- [What the task asks]:
Restate all of the entries exactly, dropping any pictures they hold.

*** Block opens ***

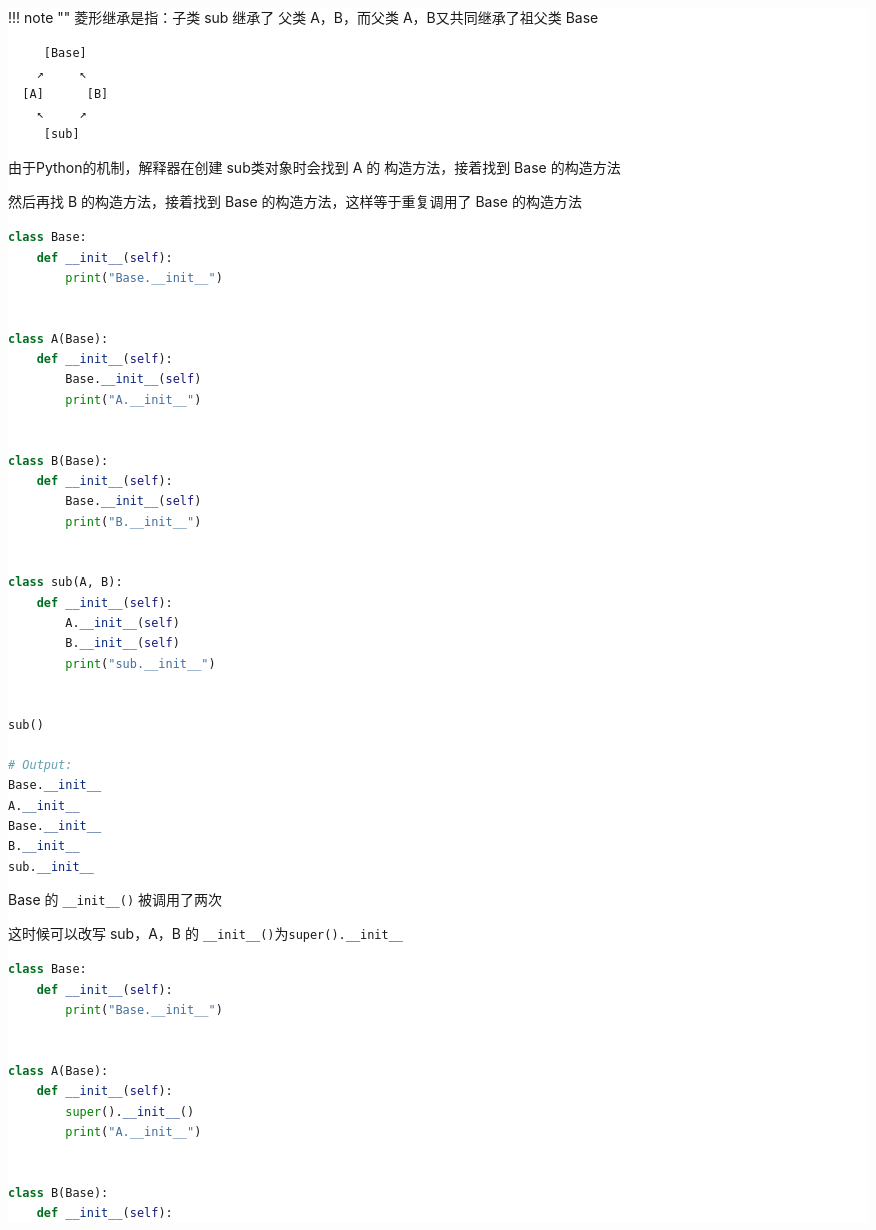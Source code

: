 !!! note ""
    菱形继承是指：子类 sub 继承了 父类 A，B，而父类 A，B又共同继承了祖父类 Base

```
     [Base]
    ↗     ↖
  [A]      [B]
    ↖     ↗
     [sub]
```

由于Python的机制，解释器在创建 sub类对象时会找到 A 的 构造方法，接着找到 Base 的构造方法

然后再找 B 的构造方法，接着找到 Base 的构造方法，这样等于重复调用了 Base 的构造方法

```python
class Base:
    def __init__(self):
        print("Base.__init__")


class A(Base):
    def __init__(self):
        Base.__init__(self)
        print("A.__init__")


class B(Base):
    def __init__(self):
        Base.__init__(self)
        print("B.__init__")


class sub(A, B):
    def __init__(self):
        A.__init__(self)
        B.__init__(self)
        print("sub.__init__")


sub()

# Output:
Base.__init__
A.__init__
Base.__init__
B.__init__
sub.__init__
```
Base 的 `__init__()` 被调用了两次

这时候可以改写 sub，A，B 的 `__init__()`为`super().__init__`

```python
class Base:
    def __init__(self):
        print("Base.__init__")


class A(Base):
    def __init__(self):
        super().__init__()
        print("A.__init__")


class B(Base):
    def __init__(self):
```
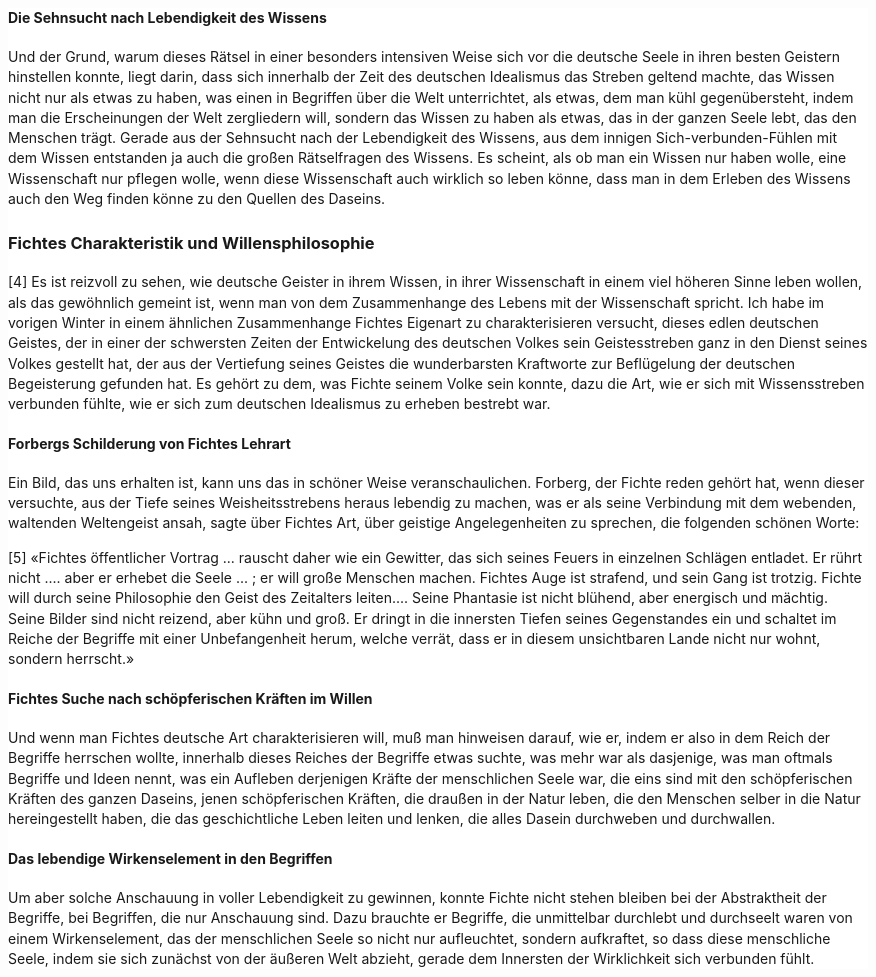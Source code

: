 #### Die Sehnsucht nach Lebendigkeit des Wissens

Und der Grund, warum dieses Rätsel in einer besonders intensiven Weise sich vor die deutsche Seele in ihren besten Geistern hinstellen konnte, liegt darin, dass sich innerhalb der Zeit des deutschen Idealismus das Streben geltend machte, das Wissen nicht nur als etwas zu haben, was einen in Begriffen über die Welt unterrichtet, als etwas, dem man kühl gegenübersteht, indem man die Erscheinungen der Welt zergliedern will, sondern das Wissen zu haben als etwas, das in der ganzen Seele lebt, das den Menschen trägt. Gerade aus der Sehnsucht nach der Lebendigkeit des Wissens, aus dem innigen Sich-verbunden-Fühlen mit dem Wissen entstanden ja auch die großen Rätselfragen des Wissens. Es scheint, als ob man ein Wissen nur haben wolle, eine Wissenschaft nur pflegen wolle, wenn diese Wissenschaft auch wirklich so leben könne, dass man in dem Erleben des Wissens auch den Weg finden könne zu den Quellen des Daseins.

### Fichtes Charakteristik und Willensphilosophie

[4] Es ist reizvoll zu sehen, wie deutsche Geister in ihrem Wissen, in ihrer Wissenschaft in einem viel höheren Sinne leben wollen, als das gewöhnlich gemeint ist, wenn man von dem Zusammenhange des Lebens mit der Wissenschaft spricht. Ich habe im vorigen Winter in einem ähnlichen Zusammenhange Fichtes Eigenart zu charakterisieren versucht, dieses edlen deutschen Geistes, der in einer der schwersten Zeiten der Entwickelung des deutschen Volkes sein Geistesstreben ganz in den Dienst seines Volkes gestellt hat, der aus der Vertiefung seines Geistes die wunderbarsten Kraftworte zur Beflügelung der deutschen Begeisterung gefunden hat. Es gehört zu dem, was Fichte seinem Volke sein konnte, dazu die Art, wie er sich mit Wissensstreben verbunden fühlte, wie er sich zum deutschen Idealismus zu erheben bestrebt war.

#### Forbergs Schilderung von Fichtes Lehrart

Ein Bild, das uns erhalten ist, kann uns das in schöner Weise veranschaulichen. Forberg, der Fichte reden gehört hat, wenn dieser versuchte, aus der Tiefe seines Weisheitsstrebens heraus lebendig zu machen, was er als seine Verbindung mit dem webenden, waltenden Weltengeist ansah, sagte über Fichtes Art, über geistige Angelegenheiten zu sprechen, die folgenden schönen Worte:

[5] «Fichtes öffentlicher Vortrag ... rauscht daher wie ein Gewitter, das sich seines Feuers in einzelnen Schlägen entladet. Er rührt nicht .... aber er erhebet die Seele ... ; er will große Menschen machen. Fichtes Auge ist strafend, und sein Gang ist trotzig. Fichte will durch seine Philosophie den Geist des Zeitalters leiten.... Seine Phantasie ist nicht blühend, aber energisch und mächtig. Seine Bilder sind nicht reizend, aber kühn und groß. Er dringt in die innersten Tiefen seines Gegenstandes ein und schaltet im Reiche der Begriffe mit einer Unbefangenheit herum, welche verrät, dass er in diesem unsichtbaren Lande nicht nur wohnt, sondern herrscht.»

#### Fichtes Suche nach schöpferischen Kräften im Willen

Und wenn man Fichtes deutsche Art charakterisieren will, muß man hinweisen darauf, wie er, indem er also in dem Reich der Begriffe herrschen wollte, innerhalb dieses Reiches der Begriffe etwas suchte, was mehr war als dasjenige, was man oftmals Begriffe und Ideen nennt, was ein Aufleben derjenigen Kräfte der menschlichen Seele war, die eins sind mit den schöpferischen Kräften des ganzen Daseins, jenen schöpferischen Kräften, die draußen in der Natur leben, die den Menschen selber in die Natur hereingestellt haben, die das geschichtliche Leben leiten und lenken, die alles Dasein durchweben und durchwallen.

#### Das lebendige Wirkenselement in den Begriffen

Um aber solche Anschauung in voller Lebendigkeit zu gewinnen, konnte Fichte nicht stehen bleiben bei der Abstraktheit der Begriffe, bei Begriffen, die nur Anschauung sind. Dazu brauchte er Begriffe, die unmittelbar durchlebt und durchseelt waren von einem Wirkenselement, das der menschlichen Seele so nicht nur aufleuchtet, sondern aufkraftet, so dass diese menschliche Seele, indem sie sich zunächst von der äußeren Welt abzieht, gerade dem Innersten der Wirklichkeit sich verbunden fühlt.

*** Block closes ***

- [Answer space]:
Source code

: !!! note ""
    菱形继承是指：子类 sub 继承了 父类 A，B，而父类 A，B又共同继承了祖父类 Base

```
     [Base]
    ↗     ↖
  [A]      [B]
    ↖     ↗
     [sub]
```

由于Python的机制，解释器在创建 sub类对象时会找到 A 的 构造方法，接着找到 Base 的构造方法

然后再找 B 的构造方法，接着找到 Base 的构造方法，这样等于重复调用了 Base 的构造方法

```python
class Base:
    def __init__(self):
        print("Base.__init__")


class A(Base):
    def __init__(self):
        Base.__init__(self)
        print("A.__init__")


class B(Base):
    def __init__(self):
        Base.__init__(self)
        print("B.__init__")


class sub(A, B):
    def __init__(self):
        A.__init__(self)
        B.__init__(self)
        print("sub.__init__")


sub()

# Output:
Base.__init__
A.__init__
Base.__init__
B.__init__
sub.__init__
```
Base 的 `__init__()` 被调用了两次

这时候可以改写 sub，A，B 的 `__init__()`为`super().__init__`

```python
class Base:
    def __init__(self):
        print("Base.__init__")


class A(Base):
    def __init__(self):
        super().__init__()
        print("A.__init__")


class B(Base):
    def __init__(self):
```
Source code

: #### Die Sehnsucht nach Lebendigkeit des Wissens

Und der Grund, warum dieses Rätsel in einer besonders intensiven Weise sich vor die deutsche Seele in ihren besten Geistern hinstellen konnte, liegt darin, dass sich innerhalb der Zeit des deutschen Idealismus das Streben geltend machte, das Wissen nicht nur als etwas zu haben, was einen in Begriffen über die Welt unterrichtet, als etwas, dem man kühl gegenübersteht, indem man die Erscheinungen der Welt zergliedern will, sondern das Wissen zu haben als etwas, das in der ganzen Seele lebt, das den Menschen trägt. Gerade aus der Sehnsucht nach der Lebendigkeit des Wissens, aus dem innigen Sich-verbunden-Fühlen mit dem Wissen entstanden ja auch die großen Rätselfragen des Wissens. Es scheint, als ob man ein Wissen nur haben wolle, eine Wissenschaft nur pflegen wolle, wenn diese Wissenschaft auch wirklich so leben könne, dass man in dem Erleben des Wissens auch den Weg finden könne zu den Quellen des Daseins.

### Fichtes Charakteristik und Willensphilosophie

[4] Es ist reizvoll zu sehen, wie deutsche Geister in ihrem Wissen, in ihrer Wissenschaft in einem viel höheren Sinne leben wollen, als das gewöhnlich gemeint ist, wenn man von dem Zusammenhange des Lebens mit der Wissenschaft spricht. Ich habe im vorigen Winter in einem ähnlichen Zusammenhange Fichtes Eigenart zu charakterisieren versucht, dieses edlen deutschen Geistes, der in einer der schwersten Zeiten der Entwickelung des deutschen Volkes sein Geistesstreben ganz in den Dienst seines Volkes gestellt hat, der aus der Vertiefung seines Geistes die wunderbarsten Kraftworte zur Beflügelung der deutschen Begeisterung gefunden hat. Es gehört zu dem, was Fichte seinem Volke sein konnte, dazu die Art, wie er sich mit Wissensstreben verbunden fühlte, wie er sich zum deutschen Idealismus zu erheben bestrebt war.

#### Forbergs Schilderung von Fichtes Lehrart

Ein Bild, das uns erhalten ist, kann uns das in schöner Weise veranschaulichen. Forberg, der Fichte reden gehört hat, wenn dieser versuchte, aus der Tiefe seines Weisheitsstrebens heraus lebendig zu machen, was er als seine Verbindung mit dem webenden, waltenden Weltengeist ansah, sagte über Fichtes Art, über geistige Angelegenheiten zu sprechen, die folgenden schönen Worte:

[5] «Fichtes öffentlicher Vortrag ... rauscht daher wie ein Gewitter, das sich seines Feuers in einzelnen Schlägen entladet. Er rührt nicht .... aber er erhebet die Seele ... ; er will große Menschen machen. Fichtes Auge ist strafend, und sein Gang ist trotzig. Fichte will durch seine Philosophie den Geist des Zeitalters leiten.... Seine Phantasie ist nicht blühend, aber energisch und mächtig. Seine Bilder sind nicht reizend, aber kühn und groß. Er dringt in die innersten Tiefen seines Gegenstandes ein und schaltet im Reiche der Begriffe mit einer Unbefangenheit herum, welche verrät, dass er in diesem unsichtbaren Lande nicht nur wohnt, sondern herrscht.»

#### Fichtes Suche nach schöpferischen Kräften im Willen

Und wenn man Fichtes deutsche Art charakterisieren will, muß man hinweisen darauf, wie er, indem er also in dem Reich der Begriffe herrschen wollte, innerhalb dieses Reiches der Begriffe etwas suchte, was mehr war als dasjenige, was man oftmals Begriffe und Ideen nennt, was ein Aufleben derjenigen Kräfte der menschlichen Seele war, die eins sind mit den schöpferischen Kräften des ganzen Daseins, jenen schöpferischen Kräften, die draußen in der Natur leben, die den Menschen selber in die Natur hereingestellt haben, die das geschichtliche Leben leiten und lenken, die alles Dasein durchweben und durchwallen.

#### Das lebendige Wirkenselement in den Begriffen

Um aber solche Anschauung in voller Lebendigkeit zu gewinnen, konnte Fichte nicht stehen bleiben bei der Abstraktheit der Begriffe, bei Begriffen, die nur Anschauung sind. Dazu brauchte er Begriffe, die unmittelbar durchlebt und durchseelt waren von einem Wirkenselement, das der menschlichen Seele so nicht nur aufleuchtet, sondern aufkraftet, so dass diese menschliche Seele, indem sie sich zunächst von der äußeren Welt abzieht, gerade dem Innersten der Wirklichkeit sich verbunden fühlt.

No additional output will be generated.